Study! I love to study. A pot of coffee, a comfortable chair and a deadline that isn't today — nothing makes me happier than to dive into a subject, stacks of books around me, obscure databases on the screen. It's perhaps the most appealing aspect of my job.
One day, I'm digging into the circumstances behind Oscar Wilde's famous line about the Water Tower ("a castellated monstrosity with pepperboxes stuck all over it" — not a quip, as commonly described, but premeditated provocation). The next, I'm exploring solar eclipses (if you are ever stumped as to where helium was first detected, remember helios is Greek for "the sun," where the gas was noticed spectrographically during an eclipse in India in 1868).
So study is good. However. I also know that "study" can be a code word for wanton dismissal of facts that don't serve your personal narrative, and I'll give you an example. If someone says they are studying the Holocaust, trying to determine what really happened, then you can be sure you are not dealing with a scholar, but an antisemite. Your immediate answer should be along the lines of: "Well, I hope your 'study' involves reading a few of the thousands of meticulously documented books outlining the precise enormity of the crime, you odious bigot. Sticklers for bookkeeping, those Germans were.
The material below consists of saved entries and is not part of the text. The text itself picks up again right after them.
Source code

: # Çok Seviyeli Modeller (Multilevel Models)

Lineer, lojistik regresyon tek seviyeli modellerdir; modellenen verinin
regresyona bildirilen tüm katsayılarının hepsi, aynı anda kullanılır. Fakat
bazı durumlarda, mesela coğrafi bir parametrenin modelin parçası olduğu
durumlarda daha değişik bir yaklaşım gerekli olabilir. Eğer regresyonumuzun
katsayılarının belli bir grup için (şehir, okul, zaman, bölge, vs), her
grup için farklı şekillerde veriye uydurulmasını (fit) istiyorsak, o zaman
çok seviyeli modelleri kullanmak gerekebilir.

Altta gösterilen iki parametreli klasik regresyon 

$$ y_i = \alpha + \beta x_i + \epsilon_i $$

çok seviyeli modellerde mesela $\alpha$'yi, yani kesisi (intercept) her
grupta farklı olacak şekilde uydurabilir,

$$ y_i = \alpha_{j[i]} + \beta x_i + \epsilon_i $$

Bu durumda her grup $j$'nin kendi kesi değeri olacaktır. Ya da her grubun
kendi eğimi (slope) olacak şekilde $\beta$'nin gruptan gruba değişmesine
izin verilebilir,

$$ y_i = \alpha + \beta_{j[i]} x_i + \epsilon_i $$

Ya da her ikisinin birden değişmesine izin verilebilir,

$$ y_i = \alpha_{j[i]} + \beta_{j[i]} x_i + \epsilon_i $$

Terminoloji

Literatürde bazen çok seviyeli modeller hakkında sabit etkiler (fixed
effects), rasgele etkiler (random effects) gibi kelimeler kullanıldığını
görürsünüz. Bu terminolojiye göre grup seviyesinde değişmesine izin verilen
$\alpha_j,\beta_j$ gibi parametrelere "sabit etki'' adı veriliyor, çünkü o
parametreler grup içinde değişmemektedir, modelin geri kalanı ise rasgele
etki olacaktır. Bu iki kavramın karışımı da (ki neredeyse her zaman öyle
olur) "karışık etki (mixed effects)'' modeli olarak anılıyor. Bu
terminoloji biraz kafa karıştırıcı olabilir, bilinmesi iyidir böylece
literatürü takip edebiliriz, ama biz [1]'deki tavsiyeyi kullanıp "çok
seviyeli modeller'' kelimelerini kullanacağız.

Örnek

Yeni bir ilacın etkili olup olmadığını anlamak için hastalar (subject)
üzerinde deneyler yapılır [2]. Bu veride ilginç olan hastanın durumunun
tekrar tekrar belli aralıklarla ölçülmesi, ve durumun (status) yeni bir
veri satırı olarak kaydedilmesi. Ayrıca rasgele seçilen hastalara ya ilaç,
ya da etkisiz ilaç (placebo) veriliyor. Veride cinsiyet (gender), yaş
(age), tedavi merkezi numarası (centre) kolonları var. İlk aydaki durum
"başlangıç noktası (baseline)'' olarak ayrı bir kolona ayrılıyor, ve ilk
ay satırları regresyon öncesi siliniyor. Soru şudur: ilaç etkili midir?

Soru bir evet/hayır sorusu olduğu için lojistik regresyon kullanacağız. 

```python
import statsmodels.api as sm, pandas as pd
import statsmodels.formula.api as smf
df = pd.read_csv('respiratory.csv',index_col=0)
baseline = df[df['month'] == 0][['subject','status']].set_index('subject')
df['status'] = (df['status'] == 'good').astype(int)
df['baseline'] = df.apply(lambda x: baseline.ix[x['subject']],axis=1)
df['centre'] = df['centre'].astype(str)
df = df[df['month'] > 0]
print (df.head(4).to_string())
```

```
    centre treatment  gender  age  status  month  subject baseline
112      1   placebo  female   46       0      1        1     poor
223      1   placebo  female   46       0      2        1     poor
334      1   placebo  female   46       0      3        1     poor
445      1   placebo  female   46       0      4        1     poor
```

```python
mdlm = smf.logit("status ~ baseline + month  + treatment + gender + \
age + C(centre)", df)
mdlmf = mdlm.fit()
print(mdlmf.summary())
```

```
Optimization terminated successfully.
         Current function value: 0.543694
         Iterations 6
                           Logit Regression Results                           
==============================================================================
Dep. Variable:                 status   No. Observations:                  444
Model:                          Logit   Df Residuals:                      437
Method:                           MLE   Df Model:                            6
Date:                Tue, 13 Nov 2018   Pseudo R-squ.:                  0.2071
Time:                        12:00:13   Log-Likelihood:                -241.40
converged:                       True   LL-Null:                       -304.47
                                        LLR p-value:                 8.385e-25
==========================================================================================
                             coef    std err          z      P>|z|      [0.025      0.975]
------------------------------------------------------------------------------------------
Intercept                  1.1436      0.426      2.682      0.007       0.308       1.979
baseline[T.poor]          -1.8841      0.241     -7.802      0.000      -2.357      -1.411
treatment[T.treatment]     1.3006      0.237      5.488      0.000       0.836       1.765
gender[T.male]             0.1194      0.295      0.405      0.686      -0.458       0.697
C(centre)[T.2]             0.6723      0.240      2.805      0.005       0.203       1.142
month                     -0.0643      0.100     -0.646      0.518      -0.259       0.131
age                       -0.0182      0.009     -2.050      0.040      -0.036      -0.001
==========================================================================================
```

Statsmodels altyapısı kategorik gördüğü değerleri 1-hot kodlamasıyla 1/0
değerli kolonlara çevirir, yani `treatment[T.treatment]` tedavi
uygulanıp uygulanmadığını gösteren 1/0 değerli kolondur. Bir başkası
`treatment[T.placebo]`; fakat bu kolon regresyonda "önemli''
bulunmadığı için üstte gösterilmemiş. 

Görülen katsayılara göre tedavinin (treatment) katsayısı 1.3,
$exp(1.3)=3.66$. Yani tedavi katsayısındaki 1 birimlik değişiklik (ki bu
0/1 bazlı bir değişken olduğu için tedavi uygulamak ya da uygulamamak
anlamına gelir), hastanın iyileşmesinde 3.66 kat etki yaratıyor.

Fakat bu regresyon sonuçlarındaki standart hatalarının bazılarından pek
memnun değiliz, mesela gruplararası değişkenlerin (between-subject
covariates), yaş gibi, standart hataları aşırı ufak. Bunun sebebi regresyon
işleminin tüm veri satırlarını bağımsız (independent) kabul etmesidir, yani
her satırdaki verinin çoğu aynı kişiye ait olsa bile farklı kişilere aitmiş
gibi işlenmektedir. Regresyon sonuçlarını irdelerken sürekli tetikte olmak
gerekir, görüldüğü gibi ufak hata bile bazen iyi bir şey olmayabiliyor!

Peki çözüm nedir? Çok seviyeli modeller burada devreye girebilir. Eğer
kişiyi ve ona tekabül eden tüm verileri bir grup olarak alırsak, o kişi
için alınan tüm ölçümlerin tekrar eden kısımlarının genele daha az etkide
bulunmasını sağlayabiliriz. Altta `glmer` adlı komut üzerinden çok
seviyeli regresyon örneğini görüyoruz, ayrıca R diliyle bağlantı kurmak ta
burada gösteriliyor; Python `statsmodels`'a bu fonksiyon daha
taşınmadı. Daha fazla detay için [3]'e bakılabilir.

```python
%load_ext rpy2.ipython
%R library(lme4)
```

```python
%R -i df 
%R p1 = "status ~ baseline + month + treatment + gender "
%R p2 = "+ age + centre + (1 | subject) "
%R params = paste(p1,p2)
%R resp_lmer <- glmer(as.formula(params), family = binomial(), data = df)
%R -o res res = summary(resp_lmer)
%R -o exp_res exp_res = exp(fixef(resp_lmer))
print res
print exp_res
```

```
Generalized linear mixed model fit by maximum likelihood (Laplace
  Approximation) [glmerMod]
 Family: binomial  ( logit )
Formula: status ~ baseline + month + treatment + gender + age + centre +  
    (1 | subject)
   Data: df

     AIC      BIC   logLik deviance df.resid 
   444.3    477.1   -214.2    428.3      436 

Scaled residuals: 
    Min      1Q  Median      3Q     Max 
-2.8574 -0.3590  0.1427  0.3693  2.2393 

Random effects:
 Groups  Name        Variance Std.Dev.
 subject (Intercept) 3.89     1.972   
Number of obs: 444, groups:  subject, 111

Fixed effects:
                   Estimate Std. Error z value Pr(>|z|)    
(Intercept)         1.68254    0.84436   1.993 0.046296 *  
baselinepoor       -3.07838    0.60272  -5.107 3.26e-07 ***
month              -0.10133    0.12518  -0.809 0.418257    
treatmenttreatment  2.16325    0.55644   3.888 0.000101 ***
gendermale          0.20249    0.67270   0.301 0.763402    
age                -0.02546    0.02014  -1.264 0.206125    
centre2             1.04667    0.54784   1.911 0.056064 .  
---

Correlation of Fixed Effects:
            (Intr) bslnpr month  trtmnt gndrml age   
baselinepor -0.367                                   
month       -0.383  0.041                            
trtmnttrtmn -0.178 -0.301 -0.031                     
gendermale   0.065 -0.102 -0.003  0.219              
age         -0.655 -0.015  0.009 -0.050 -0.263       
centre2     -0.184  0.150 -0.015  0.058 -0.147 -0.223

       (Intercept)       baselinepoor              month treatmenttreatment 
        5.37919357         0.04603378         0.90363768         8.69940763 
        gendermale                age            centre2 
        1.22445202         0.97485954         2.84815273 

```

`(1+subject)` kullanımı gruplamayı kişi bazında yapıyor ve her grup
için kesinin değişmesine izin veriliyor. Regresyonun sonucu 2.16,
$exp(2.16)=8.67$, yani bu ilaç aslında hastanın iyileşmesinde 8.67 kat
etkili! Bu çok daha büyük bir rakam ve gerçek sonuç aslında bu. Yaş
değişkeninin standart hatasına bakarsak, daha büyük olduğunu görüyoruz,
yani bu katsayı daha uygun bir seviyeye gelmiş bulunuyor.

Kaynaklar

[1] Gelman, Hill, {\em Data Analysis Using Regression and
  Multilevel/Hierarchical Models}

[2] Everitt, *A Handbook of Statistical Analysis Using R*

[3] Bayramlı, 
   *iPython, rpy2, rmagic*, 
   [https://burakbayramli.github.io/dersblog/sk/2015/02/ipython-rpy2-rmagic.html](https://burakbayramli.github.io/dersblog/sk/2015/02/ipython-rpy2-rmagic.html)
Fifteen minutes in a library should lay it out pretty clearly."
With anti-vax advocate Robert F. Kennedy Jr. up for the role of secretary of the Department of Health and Human Services, Senate minority leader Mitch McConnell, whose spine occasionally stiffens before going soft again, warned that nominees hoping for Senate approval should "steer clear" of undermining the polio vaccine.
Prompting a classic weasel response from Katie Miller, RFK Jr.'s transition spokesperson.
"Mr. Kennedy believes the Polio Vaccine should be available to the public and thoroughly and properly studied," she said.
Proper study! What a good idea. Let's look into it! How about taking 1,349,135 children and submitting them to a blind trial at 244 test areas around the country, with half getting the cherry-red vaccine, and half a placebo, or nothing. Then we'll really find out if this vaccine is any good.
Oh wait, we did that. In the spring and summer of 1954. To this day, it's the largest medical experiment in United States history. Thousands of doctors, nurses, principals, teachers, parents and other volunteers banded together, working for free — the government wasn't paying because that smacked of socialized medicine.
Gosh Neil, you might ask, being yourself an inquisitive sort, just like me, why did thousands of doctors, nurses, principals, etc., all supposedly with busy lives, drop everything to help run this giant medical test for no compensation? Possibly because polio was scything through their children: more than 57,000 cases in 1952, with over 3,000 deaths. A child could be healthy at breakfast and dead by dinner. That catches the attention of the neighbors and dials up public spiritedness.